Embora o Dia Nacional do Patrimônio Cultural seja celebrado em 17 de agosto, a data ganha diferentes significados e formatos em cada região do país. Estados e municípios adaptam a comemoração às suas próprias histórias, identidades e referências culturais, celebrando o que lhes é próprio através de atividades que vão de seminários, oficinas e visitas guiadas, a exposições, intervenções artísticas e ações educacionais.
Em diversas localidades, a celebração se estende por bem mais do que um único dia, transformando agosto em um período de mobilização pela memória e pela preservação. Essas iniciativas fortalecem o vínculo das comunidades com seus bens culturais, incentivam a valorização do patrimônio local e reforçam a importância de sua proteção e inserção no dia a dia, criando oportunidades para que mais pessoas se envolvam e reconheçam suas heranças culturais.
Nessa perspectiva de envolvimento, o Estúdio Sarasá, conjuntamente com o Instituto Sarasá, tem realizado iniciativas de reflexão acerca da dimensão do patrimônio cultural e do quanto o campo ainda é restrito, inclusive transpondo a segmentação das materialidades e imaterialidades. Com agendas e canteiros de intervenção de conservação e restauro abertos às comunidades, através de vivências, oficinas e cursos, estes frutos da Zeladoria do Patrimônio Cultural, temos alcançado resultados surpreendentes.
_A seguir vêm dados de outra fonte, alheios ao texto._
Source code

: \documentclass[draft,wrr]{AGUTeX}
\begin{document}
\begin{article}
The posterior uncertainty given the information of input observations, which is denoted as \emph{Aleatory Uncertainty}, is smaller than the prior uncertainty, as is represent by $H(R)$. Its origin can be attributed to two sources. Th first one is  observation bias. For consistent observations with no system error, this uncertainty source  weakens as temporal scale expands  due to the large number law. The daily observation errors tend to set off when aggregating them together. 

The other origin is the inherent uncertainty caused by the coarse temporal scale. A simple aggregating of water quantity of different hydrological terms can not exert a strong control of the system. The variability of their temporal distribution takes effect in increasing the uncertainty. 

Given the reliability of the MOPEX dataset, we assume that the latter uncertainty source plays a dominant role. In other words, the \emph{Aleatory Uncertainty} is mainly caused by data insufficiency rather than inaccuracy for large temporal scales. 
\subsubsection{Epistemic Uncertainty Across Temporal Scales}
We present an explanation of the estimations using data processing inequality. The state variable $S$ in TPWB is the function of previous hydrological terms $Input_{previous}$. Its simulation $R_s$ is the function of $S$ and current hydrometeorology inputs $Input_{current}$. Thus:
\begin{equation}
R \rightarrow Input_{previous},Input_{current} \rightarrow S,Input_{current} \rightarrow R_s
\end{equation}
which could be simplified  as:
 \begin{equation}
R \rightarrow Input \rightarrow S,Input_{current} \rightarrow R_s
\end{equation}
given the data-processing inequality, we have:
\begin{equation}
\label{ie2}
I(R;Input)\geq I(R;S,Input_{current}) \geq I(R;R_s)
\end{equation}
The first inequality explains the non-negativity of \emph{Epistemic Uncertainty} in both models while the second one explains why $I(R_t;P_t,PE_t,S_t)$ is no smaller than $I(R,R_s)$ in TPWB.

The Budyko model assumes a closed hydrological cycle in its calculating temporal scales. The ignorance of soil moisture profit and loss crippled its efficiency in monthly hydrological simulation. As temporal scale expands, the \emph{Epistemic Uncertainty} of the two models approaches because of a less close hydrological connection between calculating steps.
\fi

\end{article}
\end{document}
A Zeladoria do Patrimônio Cultural tem tocado e mostrado camadas do patrimônio e das culturas que não são apenas aquelas, oficial e historicamente, reconhecidas como representativas das monumentalidades, mas também as correspondentes aos imaginários, às resistências, disputas e práticas relativas ao comum e ao bem viver de povos e comunidades tradicionais. A atenção, cada vez mais premente, às mudanças climáticas e emergências do meio ambiente são pautas que têm sido trazidas nas nossas ações e pensamentos pela preservação.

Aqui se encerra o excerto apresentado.